Vocation Story
When did you first feel called to the priesthood or religious life?
As long as I can remember I have wanted to be a nun. In our family, Catholic and 2nd generation Irish immigrant, it was no big deal; both my father and my mother had siblings who were religious and as children we visited the convent where our aunt was and the uncles visited us and we loved them as special uncles and aunts. In a way it made church and home very integrated and ordinary. All the childhood memories connected with them are happy ones.
Were your friends and family supportive of your call?
This really leads on to the second question: my parents were neither enthusiastic nor otherwise, they wisely treated my aspirations as perfectly ordinary, not at all certain I believe, that things would work out as I planned, as I did not seem promising material for the enclosed contemplative life at 18 which was the age I planned to go! At first my father made a condition that I would get good A Levels before he would give permission (in those days the age of majority was 21) but the night before the results came out he relented and said 'If it’s really what you want, you can go anyway' and as things happened the results were pretty good. I don't remember anyone trying to dissuade me, the world was such a different place then and the church too, and it seemed we had the answers to most questions. Vatican II was still just coming into view (I entered in19961), my elder sister was at Cambridge with a full grant, life seemed simple and solid.
Did you have any doubts?
Doubts?!!!! Certainly not! I had the arrogant certainty of an 18 year old. and I have to say I was right in that. In spite of the fact that the community I entered proved dysfunctional and unhealthy, in spite of the fact that I had all the usual ups and downs , fell in love, had various crises connected with my own maturing and human growth, I never really doubted that God was my heart's desire above all else.

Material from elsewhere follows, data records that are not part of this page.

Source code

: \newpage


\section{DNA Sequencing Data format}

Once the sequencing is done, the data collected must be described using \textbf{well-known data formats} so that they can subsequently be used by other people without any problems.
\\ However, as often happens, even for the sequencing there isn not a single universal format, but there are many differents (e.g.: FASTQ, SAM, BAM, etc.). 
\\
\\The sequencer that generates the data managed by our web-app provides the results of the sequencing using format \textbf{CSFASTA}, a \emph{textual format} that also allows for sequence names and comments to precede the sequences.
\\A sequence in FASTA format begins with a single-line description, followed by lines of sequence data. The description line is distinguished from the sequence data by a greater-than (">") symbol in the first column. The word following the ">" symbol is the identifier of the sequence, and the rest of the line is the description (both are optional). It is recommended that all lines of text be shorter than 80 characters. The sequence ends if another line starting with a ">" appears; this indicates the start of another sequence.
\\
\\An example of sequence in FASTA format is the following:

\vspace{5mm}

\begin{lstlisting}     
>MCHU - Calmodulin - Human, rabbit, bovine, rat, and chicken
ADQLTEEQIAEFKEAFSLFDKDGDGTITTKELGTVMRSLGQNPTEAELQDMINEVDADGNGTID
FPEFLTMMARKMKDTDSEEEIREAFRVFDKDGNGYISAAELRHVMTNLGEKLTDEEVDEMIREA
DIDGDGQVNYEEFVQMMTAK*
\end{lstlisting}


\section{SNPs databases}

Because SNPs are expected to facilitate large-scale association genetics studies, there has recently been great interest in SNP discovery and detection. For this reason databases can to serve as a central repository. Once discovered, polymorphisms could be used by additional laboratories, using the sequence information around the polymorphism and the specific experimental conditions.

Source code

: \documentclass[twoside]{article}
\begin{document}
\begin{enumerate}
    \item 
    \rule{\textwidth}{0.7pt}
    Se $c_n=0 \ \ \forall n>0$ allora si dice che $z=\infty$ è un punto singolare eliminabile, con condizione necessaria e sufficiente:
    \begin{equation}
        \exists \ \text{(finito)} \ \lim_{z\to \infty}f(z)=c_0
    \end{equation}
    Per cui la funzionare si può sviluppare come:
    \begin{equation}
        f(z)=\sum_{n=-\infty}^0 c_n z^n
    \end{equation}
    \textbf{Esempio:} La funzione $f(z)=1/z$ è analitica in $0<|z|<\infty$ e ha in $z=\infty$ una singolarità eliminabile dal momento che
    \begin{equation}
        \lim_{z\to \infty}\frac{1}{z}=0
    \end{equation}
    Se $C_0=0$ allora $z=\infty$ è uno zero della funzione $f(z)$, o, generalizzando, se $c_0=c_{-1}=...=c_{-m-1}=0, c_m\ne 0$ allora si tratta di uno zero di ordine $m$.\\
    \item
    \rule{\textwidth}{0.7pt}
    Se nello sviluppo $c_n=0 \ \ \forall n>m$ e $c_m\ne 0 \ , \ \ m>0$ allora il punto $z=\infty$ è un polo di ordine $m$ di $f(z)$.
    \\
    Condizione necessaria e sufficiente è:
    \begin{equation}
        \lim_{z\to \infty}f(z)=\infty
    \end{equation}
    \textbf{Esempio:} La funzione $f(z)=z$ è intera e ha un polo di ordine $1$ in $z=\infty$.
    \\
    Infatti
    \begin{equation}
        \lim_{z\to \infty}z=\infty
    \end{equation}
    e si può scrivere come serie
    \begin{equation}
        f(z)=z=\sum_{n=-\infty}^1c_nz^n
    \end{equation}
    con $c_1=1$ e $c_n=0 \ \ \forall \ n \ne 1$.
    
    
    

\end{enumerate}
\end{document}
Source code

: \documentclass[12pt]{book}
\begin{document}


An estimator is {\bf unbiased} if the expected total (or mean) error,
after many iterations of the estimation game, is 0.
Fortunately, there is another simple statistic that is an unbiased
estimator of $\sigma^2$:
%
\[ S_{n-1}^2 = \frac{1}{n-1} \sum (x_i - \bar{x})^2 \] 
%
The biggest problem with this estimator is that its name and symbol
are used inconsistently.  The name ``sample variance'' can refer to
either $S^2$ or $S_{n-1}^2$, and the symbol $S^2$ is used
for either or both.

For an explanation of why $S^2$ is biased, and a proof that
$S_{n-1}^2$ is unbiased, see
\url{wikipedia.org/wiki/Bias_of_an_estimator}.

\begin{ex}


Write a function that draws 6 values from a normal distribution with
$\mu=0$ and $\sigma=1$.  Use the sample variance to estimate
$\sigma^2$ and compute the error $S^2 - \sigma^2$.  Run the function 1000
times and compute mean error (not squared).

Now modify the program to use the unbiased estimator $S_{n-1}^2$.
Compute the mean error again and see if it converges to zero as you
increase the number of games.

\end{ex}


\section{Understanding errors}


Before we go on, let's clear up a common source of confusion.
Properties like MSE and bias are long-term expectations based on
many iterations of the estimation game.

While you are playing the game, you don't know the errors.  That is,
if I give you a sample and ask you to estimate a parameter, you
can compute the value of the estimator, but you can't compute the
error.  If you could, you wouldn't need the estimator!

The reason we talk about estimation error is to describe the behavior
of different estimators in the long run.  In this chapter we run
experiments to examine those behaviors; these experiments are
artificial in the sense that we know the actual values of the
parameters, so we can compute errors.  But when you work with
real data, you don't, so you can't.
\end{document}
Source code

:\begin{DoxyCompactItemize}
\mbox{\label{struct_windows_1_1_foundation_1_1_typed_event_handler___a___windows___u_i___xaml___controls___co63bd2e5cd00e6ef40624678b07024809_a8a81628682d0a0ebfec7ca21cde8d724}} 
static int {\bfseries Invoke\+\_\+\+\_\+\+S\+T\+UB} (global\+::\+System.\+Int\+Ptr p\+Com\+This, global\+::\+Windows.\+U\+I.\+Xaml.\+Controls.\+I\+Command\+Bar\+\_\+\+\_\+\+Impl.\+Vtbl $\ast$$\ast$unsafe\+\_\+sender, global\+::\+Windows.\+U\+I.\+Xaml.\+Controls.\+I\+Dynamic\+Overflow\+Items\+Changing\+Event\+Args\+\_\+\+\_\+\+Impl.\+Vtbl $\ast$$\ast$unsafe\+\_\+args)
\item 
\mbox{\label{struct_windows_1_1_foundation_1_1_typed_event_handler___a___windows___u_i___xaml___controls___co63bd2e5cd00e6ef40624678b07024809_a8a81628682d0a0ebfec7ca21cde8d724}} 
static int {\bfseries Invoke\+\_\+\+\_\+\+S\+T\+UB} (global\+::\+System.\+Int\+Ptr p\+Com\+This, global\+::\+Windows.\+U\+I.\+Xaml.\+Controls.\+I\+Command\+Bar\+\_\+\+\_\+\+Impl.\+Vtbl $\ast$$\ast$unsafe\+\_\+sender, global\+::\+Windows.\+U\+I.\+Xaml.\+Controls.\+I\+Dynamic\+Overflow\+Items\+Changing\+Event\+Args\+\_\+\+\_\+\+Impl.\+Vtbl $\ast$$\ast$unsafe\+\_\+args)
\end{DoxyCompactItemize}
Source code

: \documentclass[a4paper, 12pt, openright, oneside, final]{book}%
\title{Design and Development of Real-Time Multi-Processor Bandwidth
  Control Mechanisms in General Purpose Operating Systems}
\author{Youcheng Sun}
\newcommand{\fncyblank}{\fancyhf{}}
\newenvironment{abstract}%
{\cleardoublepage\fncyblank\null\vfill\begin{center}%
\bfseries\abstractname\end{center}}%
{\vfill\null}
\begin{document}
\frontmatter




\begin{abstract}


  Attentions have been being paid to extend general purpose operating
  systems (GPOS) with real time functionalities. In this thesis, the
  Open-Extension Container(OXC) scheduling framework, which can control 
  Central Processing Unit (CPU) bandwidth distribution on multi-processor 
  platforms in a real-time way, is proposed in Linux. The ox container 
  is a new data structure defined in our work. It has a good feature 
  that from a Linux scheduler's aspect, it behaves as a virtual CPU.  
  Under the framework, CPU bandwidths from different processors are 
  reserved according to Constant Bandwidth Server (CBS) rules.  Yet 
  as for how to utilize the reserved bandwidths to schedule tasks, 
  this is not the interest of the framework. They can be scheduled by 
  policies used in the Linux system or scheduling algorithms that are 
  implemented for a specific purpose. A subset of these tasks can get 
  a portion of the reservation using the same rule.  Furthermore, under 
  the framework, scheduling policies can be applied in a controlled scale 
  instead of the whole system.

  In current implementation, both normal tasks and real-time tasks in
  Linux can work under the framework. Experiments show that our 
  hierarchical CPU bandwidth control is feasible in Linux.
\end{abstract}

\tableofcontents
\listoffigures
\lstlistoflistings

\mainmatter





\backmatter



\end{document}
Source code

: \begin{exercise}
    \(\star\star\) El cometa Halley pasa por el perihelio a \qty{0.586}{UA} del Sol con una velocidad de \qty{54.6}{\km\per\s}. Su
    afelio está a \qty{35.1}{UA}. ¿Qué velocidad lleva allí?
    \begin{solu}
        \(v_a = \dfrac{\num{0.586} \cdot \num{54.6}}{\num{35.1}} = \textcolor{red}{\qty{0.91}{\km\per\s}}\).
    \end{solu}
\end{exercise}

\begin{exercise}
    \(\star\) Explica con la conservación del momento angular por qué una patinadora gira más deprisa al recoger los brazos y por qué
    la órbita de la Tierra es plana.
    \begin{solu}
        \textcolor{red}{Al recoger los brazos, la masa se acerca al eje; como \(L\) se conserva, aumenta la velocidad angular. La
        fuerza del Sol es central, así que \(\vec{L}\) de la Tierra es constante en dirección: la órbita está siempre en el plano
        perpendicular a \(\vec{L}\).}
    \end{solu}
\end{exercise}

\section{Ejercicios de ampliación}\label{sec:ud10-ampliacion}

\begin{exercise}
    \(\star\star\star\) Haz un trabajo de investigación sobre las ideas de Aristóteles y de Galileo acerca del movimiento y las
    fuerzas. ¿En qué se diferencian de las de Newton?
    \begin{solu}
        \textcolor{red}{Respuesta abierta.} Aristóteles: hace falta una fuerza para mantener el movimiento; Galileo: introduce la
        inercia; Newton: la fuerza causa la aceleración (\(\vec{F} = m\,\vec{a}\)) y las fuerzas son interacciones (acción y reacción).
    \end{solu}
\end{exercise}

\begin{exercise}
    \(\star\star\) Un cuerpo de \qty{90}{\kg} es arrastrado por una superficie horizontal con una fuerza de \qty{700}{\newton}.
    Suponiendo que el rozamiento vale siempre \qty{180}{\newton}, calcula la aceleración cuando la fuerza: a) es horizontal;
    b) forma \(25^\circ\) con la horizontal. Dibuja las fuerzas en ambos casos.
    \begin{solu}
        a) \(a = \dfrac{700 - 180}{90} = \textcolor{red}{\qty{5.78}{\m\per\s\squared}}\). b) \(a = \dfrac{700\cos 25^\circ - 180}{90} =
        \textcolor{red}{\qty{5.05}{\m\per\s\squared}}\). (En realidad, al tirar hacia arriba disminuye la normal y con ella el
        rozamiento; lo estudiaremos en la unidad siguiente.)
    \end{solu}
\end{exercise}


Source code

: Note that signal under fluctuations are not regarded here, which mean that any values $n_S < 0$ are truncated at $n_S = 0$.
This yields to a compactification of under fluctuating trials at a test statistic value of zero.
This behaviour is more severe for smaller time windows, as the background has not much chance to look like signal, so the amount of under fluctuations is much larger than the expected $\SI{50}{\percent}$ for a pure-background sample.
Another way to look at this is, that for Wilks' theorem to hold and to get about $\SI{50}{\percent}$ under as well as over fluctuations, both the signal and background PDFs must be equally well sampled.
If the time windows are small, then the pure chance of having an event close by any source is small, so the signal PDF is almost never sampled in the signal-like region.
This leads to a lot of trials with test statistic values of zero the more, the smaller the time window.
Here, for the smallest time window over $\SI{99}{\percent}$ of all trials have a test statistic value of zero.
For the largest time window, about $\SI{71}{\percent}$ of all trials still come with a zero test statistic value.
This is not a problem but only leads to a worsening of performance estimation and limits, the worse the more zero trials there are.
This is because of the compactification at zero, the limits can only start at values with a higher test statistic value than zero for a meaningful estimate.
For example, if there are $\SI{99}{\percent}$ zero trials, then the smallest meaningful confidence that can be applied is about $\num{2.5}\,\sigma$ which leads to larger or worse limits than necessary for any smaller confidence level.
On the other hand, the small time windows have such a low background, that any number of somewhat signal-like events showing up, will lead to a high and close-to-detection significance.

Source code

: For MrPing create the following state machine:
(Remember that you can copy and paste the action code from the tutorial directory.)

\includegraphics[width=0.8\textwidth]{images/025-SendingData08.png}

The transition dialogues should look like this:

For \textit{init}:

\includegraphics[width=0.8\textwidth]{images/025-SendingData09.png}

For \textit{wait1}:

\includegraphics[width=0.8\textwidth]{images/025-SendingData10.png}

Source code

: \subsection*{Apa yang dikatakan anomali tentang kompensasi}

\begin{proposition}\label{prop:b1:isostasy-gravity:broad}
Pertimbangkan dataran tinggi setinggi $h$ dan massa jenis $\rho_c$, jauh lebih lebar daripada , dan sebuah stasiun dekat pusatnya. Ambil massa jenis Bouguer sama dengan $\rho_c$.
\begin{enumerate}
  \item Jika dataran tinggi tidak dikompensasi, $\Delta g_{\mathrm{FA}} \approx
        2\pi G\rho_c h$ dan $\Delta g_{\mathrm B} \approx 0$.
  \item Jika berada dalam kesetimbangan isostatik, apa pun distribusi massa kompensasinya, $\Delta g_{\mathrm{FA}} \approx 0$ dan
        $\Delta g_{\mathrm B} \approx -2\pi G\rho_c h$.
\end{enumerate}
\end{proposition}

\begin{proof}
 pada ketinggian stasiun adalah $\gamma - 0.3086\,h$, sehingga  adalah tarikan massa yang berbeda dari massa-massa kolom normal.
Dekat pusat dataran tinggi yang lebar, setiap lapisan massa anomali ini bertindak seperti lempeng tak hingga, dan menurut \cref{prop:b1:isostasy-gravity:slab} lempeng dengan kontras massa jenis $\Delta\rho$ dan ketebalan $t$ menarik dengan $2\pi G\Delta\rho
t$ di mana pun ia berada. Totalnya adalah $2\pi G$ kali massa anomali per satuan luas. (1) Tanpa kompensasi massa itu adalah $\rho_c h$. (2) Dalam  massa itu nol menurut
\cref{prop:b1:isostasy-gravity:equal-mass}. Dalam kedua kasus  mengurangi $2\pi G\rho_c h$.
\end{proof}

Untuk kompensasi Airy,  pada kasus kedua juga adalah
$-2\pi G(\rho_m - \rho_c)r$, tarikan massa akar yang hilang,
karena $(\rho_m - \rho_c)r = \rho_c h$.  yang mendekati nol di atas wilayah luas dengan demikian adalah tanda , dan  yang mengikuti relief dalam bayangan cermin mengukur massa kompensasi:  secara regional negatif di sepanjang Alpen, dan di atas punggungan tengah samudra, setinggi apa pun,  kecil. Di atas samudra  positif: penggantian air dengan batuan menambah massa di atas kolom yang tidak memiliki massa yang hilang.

Have you been able to maintain the hobbies and interests you had before you became a priest or member of a religious community?
This is harder to answer. I really had not had time to develop any interests apart from family and school. I continued to read widely in the convent, books, which would never have got past the Abbess were smuggled in for me by my two younger sisters , …this meant a certain dishonesty and I lived with a permanently guilty conscience and yet at some deep level I knew it was a necessity and that Solzhenitsyn and Mauriac and others of the same ilk had to do with God in some mysterious way I could not explain.
What brings you the most joy as a religious?
What brings me most joy now, (I am 76) is the relationship with God that began all those years ago and fills every day with challenge, the lovely challenge of growing in love and trying to let go of all the things that stand in the way of deeper union with Our Lord, and genuine love of those around me. It sounds good but let me tell you it is no joke, 'costing not less than everything' as T S Eliot put it!) And also, the joy of seeing others grow and come through their struggles, this brings such joy and a sense of being on the same wonderful 'Camino'. It has got better and better.
What would be your advice to someone trying to discern their vocation?
Trust your heart, take all good advice, talk to God and ask Him to guide your steps. Visit places where you feel you might be called and really listen to your own reactions to what you find, and have help to discern what God might be saying. But in the end it is your own call and only your own desire and your own conviction will sustain you through a lifetime.